En la segunda es el año 2021, Erika acaba de dar a luz y algo salió mal. Lo que escucha, esta vez, es su propio eco: “No me puedo morir ahora, no los puedo dejar huérfanos”.

Los gemelos idénticos

Erika Krings tiene 45 años, vive en Córdoba, y es “madre soltera por elección” de gemelos idénticos de un año y siete meses. “Madre soltera por elección” significa que decidió iniciar un proceso de fertilidad asistida para ser madre sin pareja, no que se separó después ni que hubo un padre que se borró.

“Todos los días miro sus cunas y pienso ‘wow’”, sonríe ella, que trabaja nueve horas diarias presenciales en el área de logística de una automotriz. “Yo todavía sigo en shock”, dice a Infobae.
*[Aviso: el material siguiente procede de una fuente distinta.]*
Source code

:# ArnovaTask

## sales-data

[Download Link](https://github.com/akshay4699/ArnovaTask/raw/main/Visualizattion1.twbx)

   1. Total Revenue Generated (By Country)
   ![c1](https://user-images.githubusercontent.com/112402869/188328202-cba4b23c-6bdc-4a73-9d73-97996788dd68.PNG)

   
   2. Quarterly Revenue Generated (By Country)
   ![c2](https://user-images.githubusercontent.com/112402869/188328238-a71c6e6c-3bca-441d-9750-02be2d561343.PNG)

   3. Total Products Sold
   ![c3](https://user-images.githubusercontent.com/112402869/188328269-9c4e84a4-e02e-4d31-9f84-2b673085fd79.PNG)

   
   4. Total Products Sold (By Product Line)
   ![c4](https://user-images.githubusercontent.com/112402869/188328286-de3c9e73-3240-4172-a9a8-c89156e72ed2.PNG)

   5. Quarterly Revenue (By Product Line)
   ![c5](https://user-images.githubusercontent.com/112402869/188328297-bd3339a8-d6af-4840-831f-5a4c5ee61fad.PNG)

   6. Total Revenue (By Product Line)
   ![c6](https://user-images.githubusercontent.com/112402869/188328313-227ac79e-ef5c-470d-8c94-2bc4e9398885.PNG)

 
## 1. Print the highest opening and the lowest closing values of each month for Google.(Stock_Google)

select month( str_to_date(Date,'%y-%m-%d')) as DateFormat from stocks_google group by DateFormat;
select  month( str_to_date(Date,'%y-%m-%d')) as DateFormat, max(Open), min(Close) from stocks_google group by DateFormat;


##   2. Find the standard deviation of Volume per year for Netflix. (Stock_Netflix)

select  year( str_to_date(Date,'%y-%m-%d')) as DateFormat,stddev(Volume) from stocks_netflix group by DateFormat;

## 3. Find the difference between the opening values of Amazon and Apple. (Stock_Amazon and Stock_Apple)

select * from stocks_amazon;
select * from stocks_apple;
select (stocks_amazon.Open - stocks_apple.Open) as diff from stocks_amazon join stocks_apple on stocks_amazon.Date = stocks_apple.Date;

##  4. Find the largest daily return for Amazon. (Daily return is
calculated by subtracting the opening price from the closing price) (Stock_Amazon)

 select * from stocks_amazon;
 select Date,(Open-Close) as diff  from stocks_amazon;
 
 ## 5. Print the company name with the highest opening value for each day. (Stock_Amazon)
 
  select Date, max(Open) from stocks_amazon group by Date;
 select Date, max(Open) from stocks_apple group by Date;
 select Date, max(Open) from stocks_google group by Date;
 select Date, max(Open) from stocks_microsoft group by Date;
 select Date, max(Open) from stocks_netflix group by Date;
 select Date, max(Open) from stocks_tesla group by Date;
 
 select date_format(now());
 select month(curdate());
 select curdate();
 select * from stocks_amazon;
El shock al que se refiere tiene dos puertas de entrada: por un lado, el recuerdo del pánico que sintió cuando le dijeron que, aunque le habían transferido un sólo embrión para tener un sólo hijo, iba a tener dos: sola y con dos. Por otro, el recuerdo, de que todos pendieron de un hilo pero están vivos los tres.

El cáncer

Los gemelos a los que cría sin pareja

Erika tenía 34 años y había tenido un sólo novio cuando en un control de rutina su ginecóloga detectó que tenía lesiones por HPV (virus del papiloma humano) que se veían sospechosas.

“Me revisaron tanto que ya entraba a los consultorios con los pantalones bajos. Efectivamente, unos días después confirmaron que eran células cancerígenas. Me acuerdo que me dijeron ‘no nos podemos demorar, ésto se esparce rapidísimo’”. La operaron pocos días después de ese control, en abril de 2011.
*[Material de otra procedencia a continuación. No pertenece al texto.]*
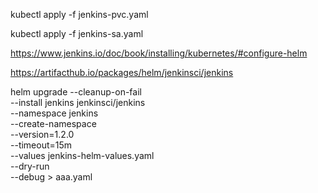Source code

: kubectl apply -f jenkins-pvc.yaml

kubectl apply -f jenkins-sa.yaml


https://www.jenkins.io/doc/book/installing/kubernetes/#configure-helm

https://artifacthub.io/packages/helm/jenkinsci/jenkins

helm upgrade --cleanup-on-fail \
--install jenkins jenkinsci/jenkins \
--namespace jenkins \
--create-namespace \
--version=1.2.0 \
--timeout=15m \
--values jenkins-helm-values.yaml \
--dry-run \
--debug  > aaa.yaml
La duda era si se lo habían sacado, si había chances de que el cáncer volviera. Para saberlo, tenía que esperar seis meses. “Fueron los seis meses más largos de mi vida. No soy creyente pero le recé a todo lo que existía”.

Los gemelos que nadie esperaba

Los estudios oncológicos llevaron el alivio: no había más lesiones, sin embargo el cáncer había dejado en ella otros resabios.

“Yo creí que una vez que tenías cáncer de cuello de útero no podías tener hijos. Ni pregunté, directamente cancelé en mi mente la posibilidad de ser madre: lo cancelé por ignorancia”, reconoce. Si es que había algún deseo, Erika lo enterró, se dedicó a viajar y se convenció de que no le importaba.

Apenas nacieron pasaron una semana en neo

Un tiempo después, se puso en pareja con un hombre que ya tenía hijos, por lo que vio de afuera el trabajo que demandaba la crianza y terminó de darle forma a la profecía autocumplida: “Nah, si yo quiero viajar”.

El tóxico

Estaba a un mes de cumplir 40 años y todavía de novia con quien fue su última pareja cuando fue a su control ginecólogo. El cáncer ya era cosa del pasado, el presente fue la pregunta que le hizo la médica mientras la revisaba.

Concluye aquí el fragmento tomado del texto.